◆ **Task item**
Your answer must be every line of the data that contains "seven".

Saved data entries
————

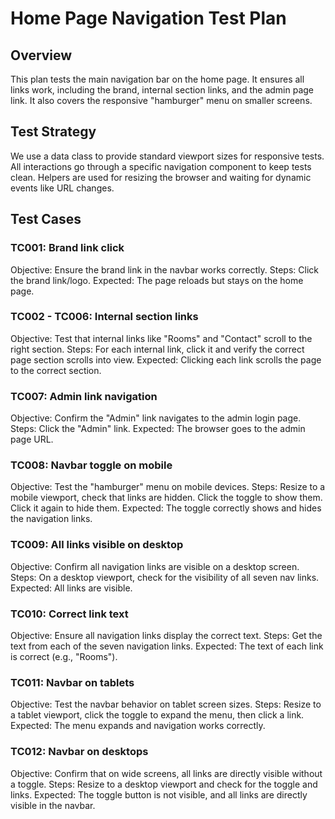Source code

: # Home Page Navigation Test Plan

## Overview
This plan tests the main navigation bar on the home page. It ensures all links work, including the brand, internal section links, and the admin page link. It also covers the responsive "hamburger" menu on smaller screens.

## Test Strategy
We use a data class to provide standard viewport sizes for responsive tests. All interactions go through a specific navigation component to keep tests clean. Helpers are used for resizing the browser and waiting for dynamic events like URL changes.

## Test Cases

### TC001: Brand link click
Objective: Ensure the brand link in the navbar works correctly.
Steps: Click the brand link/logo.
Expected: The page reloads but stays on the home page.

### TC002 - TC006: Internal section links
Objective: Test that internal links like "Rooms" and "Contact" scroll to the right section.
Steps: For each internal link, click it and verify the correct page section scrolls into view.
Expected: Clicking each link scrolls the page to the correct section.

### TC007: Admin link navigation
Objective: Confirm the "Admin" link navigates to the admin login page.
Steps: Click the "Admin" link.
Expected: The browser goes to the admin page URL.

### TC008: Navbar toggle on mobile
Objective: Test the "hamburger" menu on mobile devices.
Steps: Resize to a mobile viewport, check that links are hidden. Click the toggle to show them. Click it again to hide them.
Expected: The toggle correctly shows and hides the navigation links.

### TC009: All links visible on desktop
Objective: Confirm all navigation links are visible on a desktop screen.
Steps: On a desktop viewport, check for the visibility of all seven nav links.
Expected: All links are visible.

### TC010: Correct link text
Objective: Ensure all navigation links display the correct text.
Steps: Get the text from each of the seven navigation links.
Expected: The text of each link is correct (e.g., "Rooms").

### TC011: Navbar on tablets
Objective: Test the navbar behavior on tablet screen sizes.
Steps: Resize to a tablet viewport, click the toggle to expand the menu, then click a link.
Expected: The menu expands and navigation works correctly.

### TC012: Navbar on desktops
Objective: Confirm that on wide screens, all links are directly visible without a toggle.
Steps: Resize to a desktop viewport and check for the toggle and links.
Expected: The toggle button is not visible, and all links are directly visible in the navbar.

————

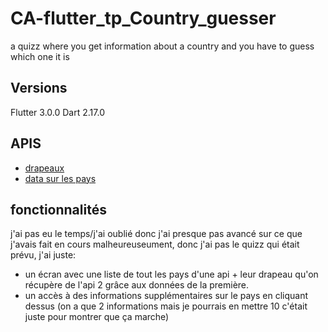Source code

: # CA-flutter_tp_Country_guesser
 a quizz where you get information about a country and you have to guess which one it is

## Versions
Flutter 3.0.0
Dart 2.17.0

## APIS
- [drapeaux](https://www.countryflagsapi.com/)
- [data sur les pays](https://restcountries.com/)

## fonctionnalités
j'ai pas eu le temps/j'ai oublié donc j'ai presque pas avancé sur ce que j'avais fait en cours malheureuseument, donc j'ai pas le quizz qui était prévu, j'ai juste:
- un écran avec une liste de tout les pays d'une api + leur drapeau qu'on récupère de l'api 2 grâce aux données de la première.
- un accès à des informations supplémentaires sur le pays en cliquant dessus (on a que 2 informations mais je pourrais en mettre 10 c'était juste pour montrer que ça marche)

————

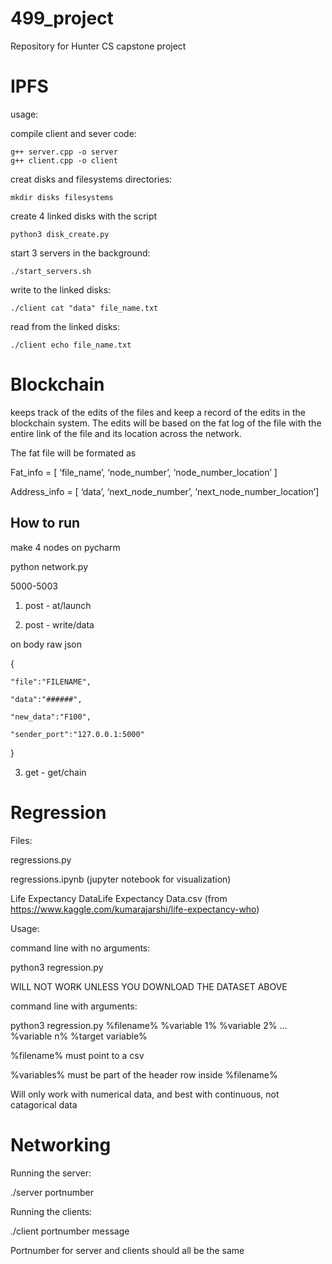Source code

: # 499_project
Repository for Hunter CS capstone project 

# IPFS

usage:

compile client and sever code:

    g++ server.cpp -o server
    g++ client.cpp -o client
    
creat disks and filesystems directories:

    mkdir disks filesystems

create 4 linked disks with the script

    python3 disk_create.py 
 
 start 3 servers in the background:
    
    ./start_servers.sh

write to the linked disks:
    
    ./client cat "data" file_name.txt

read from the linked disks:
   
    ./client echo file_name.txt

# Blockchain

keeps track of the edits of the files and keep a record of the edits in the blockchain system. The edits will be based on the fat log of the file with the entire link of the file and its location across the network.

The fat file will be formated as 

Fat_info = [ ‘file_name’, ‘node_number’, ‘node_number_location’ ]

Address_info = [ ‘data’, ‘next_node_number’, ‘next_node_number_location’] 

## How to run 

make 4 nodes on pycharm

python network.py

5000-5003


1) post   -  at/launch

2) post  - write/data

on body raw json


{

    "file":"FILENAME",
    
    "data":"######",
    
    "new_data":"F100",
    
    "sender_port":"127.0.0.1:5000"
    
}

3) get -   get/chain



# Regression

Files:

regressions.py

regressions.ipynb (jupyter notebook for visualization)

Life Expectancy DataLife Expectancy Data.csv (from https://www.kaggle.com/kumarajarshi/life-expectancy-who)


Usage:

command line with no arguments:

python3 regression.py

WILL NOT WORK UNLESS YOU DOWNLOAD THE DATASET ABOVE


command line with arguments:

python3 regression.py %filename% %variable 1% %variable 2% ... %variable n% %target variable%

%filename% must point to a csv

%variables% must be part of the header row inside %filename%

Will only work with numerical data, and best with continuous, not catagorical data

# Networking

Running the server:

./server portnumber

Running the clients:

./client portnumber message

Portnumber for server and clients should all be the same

————

◆ **Answer**
Steps: On a desktop viewport, check for the visibility of all seven nav links.
Steps: Get the text from each of the seven navigation links.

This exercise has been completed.